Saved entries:
*** Block opens ***

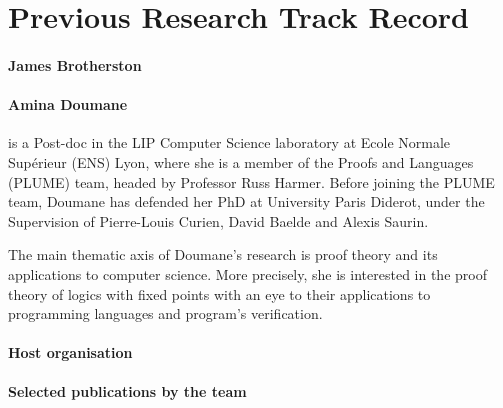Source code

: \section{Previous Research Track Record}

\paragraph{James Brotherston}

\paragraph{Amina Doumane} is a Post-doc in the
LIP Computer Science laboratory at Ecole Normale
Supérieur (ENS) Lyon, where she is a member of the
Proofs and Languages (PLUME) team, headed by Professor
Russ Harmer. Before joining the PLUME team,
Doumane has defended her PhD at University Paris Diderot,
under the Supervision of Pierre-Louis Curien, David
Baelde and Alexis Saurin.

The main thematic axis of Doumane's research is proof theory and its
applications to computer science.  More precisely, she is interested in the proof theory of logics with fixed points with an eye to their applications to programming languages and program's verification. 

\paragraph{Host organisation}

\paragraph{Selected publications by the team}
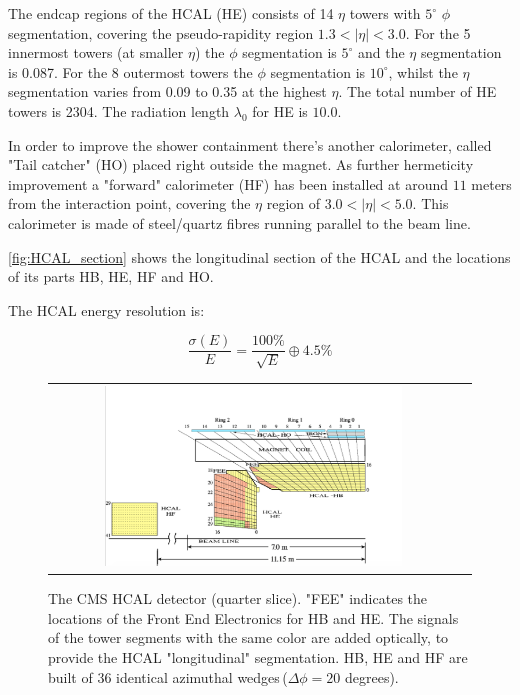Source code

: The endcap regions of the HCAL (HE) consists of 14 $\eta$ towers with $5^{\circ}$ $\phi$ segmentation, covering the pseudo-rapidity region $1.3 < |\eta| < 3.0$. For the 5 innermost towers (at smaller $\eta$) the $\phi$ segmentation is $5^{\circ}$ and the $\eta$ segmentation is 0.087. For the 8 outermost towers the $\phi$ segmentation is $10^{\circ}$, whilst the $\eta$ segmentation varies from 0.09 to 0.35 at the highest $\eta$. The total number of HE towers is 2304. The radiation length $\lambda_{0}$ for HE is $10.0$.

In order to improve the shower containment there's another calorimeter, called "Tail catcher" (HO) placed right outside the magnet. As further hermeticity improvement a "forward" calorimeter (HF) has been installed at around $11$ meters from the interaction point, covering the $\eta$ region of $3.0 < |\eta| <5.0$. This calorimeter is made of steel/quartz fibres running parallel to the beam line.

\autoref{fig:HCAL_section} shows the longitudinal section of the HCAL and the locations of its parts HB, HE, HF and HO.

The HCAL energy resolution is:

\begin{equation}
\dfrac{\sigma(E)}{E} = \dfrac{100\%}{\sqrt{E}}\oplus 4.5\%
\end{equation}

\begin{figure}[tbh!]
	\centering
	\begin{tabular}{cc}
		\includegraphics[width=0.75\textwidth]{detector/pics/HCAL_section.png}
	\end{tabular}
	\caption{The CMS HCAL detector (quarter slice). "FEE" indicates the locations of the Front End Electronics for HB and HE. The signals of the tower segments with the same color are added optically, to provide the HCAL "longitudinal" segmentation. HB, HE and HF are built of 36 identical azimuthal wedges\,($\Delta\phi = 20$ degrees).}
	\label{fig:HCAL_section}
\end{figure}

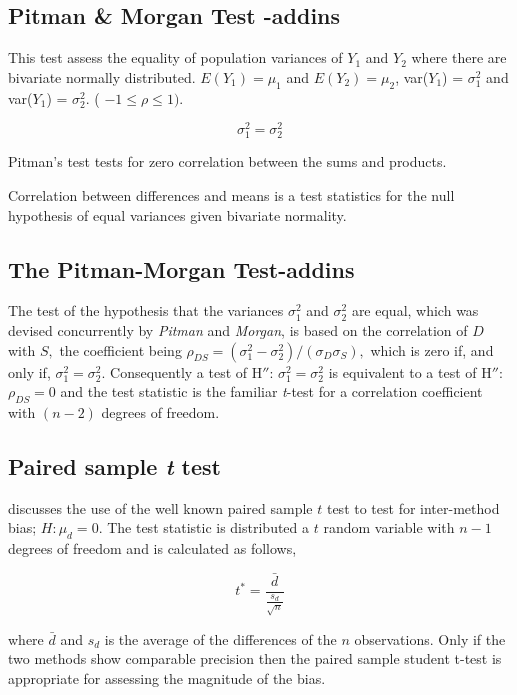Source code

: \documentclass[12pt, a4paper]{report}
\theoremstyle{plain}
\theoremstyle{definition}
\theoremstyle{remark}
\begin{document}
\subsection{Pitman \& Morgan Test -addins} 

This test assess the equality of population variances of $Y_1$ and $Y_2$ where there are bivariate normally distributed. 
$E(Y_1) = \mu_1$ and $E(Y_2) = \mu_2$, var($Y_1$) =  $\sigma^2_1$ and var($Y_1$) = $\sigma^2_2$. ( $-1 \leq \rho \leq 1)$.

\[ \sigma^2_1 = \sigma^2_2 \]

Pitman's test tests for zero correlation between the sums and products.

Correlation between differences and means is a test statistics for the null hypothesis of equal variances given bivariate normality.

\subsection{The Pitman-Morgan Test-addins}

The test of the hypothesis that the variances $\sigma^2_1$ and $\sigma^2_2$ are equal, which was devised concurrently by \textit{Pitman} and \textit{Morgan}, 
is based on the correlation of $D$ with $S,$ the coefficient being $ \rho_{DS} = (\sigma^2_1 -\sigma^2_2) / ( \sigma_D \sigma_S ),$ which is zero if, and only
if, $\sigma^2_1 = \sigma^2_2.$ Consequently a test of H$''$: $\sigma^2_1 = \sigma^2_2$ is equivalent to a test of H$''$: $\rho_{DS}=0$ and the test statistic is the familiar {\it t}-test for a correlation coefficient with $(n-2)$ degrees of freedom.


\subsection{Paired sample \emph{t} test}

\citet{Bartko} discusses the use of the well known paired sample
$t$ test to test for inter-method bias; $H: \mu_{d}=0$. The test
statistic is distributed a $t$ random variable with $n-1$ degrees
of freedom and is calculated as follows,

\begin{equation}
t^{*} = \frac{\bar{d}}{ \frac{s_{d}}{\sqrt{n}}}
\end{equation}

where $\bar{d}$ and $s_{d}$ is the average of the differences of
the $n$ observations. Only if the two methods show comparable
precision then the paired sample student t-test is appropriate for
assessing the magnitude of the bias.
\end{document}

*** Block closes ***

Each line in the records that carries "bias" must be copied out.

#### Response:
$t$ test to test for inter-method bias; $H: \mu_{d}=0$. The test
assessing the magnitude of the bias.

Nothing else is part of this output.